WORK ITEM:
Find the line that contains "1. Campur di". Restate it and each following line exactly, through the end of the records.

RECORDS PROVIDED:
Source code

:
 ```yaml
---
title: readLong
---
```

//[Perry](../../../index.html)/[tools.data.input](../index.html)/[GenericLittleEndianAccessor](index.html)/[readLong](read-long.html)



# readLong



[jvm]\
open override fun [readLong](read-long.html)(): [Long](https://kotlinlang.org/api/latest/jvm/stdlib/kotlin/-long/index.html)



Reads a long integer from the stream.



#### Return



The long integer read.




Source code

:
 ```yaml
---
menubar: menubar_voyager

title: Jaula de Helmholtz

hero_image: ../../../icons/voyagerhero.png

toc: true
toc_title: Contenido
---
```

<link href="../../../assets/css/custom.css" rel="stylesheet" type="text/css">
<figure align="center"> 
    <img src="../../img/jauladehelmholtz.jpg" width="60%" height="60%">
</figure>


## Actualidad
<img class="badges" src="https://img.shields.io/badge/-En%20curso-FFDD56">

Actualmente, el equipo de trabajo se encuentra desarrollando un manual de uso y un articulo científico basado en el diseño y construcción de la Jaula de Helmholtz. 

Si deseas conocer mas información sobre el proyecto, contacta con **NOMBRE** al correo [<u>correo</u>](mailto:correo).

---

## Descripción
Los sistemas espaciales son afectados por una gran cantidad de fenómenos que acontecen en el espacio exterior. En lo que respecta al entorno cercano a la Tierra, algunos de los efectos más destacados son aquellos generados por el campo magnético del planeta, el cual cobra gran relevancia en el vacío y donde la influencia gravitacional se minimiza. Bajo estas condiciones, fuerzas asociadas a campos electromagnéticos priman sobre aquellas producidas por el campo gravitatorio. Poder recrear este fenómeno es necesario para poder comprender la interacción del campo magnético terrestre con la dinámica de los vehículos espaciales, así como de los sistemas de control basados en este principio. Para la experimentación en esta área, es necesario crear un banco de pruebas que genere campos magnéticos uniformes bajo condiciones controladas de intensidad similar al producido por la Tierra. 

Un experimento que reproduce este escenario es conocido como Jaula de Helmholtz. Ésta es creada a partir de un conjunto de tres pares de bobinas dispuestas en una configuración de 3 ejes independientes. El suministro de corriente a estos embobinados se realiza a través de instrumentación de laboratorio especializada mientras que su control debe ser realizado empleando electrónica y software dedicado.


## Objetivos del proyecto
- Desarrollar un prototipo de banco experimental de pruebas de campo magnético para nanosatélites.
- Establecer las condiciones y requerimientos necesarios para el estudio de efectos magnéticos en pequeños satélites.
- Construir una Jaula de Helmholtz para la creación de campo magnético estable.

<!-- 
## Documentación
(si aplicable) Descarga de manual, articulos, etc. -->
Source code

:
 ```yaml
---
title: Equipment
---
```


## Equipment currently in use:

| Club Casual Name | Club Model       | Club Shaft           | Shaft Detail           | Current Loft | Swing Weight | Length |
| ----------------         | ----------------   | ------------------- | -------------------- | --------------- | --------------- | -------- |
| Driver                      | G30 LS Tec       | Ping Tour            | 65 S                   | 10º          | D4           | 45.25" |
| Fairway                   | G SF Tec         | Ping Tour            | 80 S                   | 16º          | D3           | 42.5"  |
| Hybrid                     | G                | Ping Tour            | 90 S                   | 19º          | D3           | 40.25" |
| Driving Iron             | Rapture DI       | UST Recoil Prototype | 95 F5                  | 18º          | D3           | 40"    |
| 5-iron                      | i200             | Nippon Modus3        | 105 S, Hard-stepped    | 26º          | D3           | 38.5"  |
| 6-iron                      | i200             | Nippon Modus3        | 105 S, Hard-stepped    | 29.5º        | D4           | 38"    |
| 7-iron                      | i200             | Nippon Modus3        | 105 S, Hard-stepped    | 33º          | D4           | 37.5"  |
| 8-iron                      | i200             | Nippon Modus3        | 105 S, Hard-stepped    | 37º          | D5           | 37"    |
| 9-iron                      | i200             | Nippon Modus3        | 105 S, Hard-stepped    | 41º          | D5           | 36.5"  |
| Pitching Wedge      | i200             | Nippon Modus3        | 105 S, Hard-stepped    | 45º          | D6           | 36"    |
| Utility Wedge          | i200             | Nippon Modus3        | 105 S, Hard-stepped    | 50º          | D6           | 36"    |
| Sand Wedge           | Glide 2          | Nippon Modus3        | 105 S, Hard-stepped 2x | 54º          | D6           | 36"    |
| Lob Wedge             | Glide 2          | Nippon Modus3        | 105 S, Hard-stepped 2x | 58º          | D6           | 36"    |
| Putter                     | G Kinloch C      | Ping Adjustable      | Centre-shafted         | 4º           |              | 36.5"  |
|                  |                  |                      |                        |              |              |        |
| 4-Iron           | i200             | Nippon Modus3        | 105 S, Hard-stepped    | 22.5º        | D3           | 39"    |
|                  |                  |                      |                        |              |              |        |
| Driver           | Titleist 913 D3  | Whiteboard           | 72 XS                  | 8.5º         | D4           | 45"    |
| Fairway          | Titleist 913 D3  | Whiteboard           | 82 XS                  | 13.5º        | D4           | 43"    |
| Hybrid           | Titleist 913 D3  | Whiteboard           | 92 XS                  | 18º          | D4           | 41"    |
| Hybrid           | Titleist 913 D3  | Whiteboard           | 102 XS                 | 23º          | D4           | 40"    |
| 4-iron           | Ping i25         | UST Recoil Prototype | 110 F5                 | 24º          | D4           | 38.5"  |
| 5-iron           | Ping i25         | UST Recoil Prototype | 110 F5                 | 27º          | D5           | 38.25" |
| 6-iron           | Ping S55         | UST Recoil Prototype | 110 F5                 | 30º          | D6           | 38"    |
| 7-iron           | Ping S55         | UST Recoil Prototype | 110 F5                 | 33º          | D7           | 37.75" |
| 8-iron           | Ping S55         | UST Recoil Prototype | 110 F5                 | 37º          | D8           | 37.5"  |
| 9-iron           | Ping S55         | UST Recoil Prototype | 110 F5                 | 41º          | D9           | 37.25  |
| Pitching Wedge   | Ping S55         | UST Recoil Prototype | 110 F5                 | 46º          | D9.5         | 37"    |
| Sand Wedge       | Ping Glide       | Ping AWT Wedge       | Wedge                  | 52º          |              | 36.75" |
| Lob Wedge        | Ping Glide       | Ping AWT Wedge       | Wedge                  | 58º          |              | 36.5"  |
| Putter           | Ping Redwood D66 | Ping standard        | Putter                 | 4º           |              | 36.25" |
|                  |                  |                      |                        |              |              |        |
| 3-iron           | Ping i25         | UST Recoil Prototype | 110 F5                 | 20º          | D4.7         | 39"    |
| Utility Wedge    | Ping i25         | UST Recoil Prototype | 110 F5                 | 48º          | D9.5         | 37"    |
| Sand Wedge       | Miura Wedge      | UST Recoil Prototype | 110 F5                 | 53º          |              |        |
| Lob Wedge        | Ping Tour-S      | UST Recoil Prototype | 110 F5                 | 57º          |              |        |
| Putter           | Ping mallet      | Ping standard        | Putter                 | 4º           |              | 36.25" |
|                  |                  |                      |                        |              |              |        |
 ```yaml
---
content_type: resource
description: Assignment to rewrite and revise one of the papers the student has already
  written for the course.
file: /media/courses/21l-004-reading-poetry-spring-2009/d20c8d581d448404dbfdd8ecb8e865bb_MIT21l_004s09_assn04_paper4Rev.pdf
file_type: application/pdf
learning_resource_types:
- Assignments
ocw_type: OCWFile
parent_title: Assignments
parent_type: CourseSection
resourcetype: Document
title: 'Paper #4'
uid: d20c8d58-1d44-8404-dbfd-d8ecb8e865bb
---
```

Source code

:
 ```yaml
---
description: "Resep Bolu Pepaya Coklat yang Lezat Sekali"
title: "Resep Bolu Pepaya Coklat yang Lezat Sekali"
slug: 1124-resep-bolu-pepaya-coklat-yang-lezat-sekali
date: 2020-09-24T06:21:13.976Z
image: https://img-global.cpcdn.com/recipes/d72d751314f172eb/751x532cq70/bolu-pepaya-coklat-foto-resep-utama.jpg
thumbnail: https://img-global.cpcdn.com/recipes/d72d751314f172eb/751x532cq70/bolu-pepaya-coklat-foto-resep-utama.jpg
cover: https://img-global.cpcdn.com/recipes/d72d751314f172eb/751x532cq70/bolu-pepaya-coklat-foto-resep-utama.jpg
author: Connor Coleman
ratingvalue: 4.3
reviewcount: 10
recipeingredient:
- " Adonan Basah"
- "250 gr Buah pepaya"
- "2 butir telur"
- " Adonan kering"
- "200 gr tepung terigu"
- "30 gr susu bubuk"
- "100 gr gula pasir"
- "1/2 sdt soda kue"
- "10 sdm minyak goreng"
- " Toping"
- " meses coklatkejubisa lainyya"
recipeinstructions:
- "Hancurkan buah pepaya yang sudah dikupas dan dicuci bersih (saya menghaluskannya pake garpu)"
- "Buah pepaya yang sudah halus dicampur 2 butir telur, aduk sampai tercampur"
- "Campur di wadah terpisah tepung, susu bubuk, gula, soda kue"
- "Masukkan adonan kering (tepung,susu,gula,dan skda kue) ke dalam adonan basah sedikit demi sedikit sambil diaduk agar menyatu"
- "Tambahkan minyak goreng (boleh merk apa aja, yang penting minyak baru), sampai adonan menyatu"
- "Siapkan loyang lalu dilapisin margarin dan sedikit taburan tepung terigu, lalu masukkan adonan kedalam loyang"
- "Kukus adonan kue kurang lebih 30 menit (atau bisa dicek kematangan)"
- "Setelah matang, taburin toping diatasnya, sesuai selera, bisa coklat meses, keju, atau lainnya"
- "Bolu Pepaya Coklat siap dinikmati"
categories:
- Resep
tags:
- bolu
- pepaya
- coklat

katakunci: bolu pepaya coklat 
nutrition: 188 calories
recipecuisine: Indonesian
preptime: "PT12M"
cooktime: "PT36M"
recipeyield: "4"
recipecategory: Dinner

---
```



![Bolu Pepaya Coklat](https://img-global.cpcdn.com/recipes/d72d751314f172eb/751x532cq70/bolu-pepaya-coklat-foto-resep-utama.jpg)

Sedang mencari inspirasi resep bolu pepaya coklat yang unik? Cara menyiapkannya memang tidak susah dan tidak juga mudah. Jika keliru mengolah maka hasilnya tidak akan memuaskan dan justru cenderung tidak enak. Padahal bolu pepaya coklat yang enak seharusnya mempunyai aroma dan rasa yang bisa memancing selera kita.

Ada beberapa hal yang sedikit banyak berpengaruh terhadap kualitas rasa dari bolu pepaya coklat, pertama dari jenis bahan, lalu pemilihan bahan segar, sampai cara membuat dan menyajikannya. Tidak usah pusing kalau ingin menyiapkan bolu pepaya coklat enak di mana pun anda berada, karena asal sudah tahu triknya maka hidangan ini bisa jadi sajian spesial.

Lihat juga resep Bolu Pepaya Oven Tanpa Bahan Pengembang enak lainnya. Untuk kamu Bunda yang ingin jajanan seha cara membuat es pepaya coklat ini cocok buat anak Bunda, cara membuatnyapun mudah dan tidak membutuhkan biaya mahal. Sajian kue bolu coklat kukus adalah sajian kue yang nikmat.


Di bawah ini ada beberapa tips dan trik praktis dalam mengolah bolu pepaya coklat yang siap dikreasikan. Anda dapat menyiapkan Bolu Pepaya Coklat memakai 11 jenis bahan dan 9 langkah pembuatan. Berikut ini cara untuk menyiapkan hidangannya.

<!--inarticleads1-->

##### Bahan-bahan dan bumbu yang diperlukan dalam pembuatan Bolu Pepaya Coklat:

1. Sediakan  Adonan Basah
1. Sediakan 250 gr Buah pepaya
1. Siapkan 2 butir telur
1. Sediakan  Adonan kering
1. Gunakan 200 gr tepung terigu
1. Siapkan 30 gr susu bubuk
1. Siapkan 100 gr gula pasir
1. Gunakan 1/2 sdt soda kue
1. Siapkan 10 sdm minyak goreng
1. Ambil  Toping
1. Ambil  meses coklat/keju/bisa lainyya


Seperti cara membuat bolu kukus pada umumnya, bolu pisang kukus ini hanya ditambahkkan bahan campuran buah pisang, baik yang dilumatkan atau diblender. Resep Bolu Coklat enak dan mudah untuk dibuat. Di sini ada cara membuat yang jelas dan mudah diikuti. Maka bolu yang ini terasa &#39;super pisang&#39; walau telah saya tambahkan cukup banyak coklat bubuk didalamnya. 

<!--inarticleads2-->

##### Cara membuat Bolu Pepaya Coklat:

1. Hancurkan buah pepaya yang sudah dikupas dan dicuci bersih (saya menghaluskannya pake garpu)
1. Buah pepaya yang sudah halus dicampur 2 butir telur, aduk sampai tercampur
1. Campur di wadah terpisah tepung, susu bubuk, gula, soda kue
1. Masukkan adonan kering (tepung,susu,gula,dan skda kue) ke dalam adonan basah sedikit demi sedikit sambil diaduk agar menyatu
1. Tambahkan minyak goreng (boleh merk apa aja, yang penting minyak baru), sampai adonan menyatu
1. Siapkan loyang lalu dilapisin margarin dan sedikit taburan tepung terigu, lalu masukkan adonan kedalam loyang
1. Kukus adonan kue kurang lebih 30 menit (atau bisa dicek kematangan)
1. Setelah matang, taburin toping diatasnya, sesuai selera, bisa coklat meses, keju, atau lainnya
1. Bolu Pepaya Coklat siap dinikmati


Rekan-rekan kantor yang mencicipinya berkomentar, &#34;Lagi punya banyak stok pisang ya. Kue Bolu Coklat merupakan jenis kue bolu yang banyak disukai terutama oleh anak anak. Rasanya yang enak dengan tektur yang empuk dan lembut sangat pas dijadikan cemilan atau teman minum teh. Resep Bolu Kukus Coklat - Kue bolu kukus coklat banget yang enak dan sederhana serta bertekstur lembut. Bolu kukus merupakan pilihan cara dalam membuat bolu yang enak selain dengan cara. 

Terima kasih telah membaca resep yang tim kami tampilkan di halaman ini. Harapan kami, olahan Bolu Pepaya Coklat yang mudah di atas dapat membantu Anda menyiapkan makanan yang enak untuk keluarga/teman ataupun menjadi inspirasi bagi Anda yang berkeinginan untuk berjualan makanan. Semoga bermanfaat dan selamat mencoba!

RESPONSE AREA:
1. Campur di wadah terpisah tepung, susu bubuk, gula, soda kue
1. Masukkan adonan kering (tepung,susu,gula,dan skda kue) ke dalam adonan basah sedikit demi sedikit sambil diaduk agar menyatu
1. Tambahkan minyak goreng (boleh merk apa aja, yang penting minyak baru), sampai adonan menyatu
1. Siapkan loyang lalu dilapisin margarin dan sedikit taburan tepung terigu, lalu masukkan adonan kedalam loyang
1. Kukus adonan kue kurang lebih 30 menit (atau bisa dicek kematangan)
1. Setelah matang, taburin toping diatasnya, sesuai selera, bisa coklat meses, keju, atau lainnya
1. Bolu Pepaya Coklat siap dinikmati


Rekan-rekan kantor yang mencicipinya berkomentar, &#34;Lagi punya banyak stok pisang ya. Kue Bolu Coklat merupakan jenis kue bolu yang banyak disukai terutama oleh anak anak. Rasanya yang enak dengan tektur yang empuk dan lembut sangat pas dijadikan cemilan atau teman minum teh. Resep Bolu Kukus Coklat - Kue bolu kukus coklat banget yang enak dan sederhana serta bertekstur lembut. Bolu kukus merupakan pilihan cara dalam membuat bolu yang enak selain dengan cara. 

Terima kasih telah membaca resep yang tim kami tampilkan di halaman ini. Harapan kami, olahan Bolu Pepaya Coklat yang mudah di atas dapat membantu Anda menyiapkan makanan yang enak untuk keluarga/teman ataupun menjadi inspirasi bagi Anda yang berkeinginan untuk berjualan makanan. Semoga bermanfaat dan selamat mencoba!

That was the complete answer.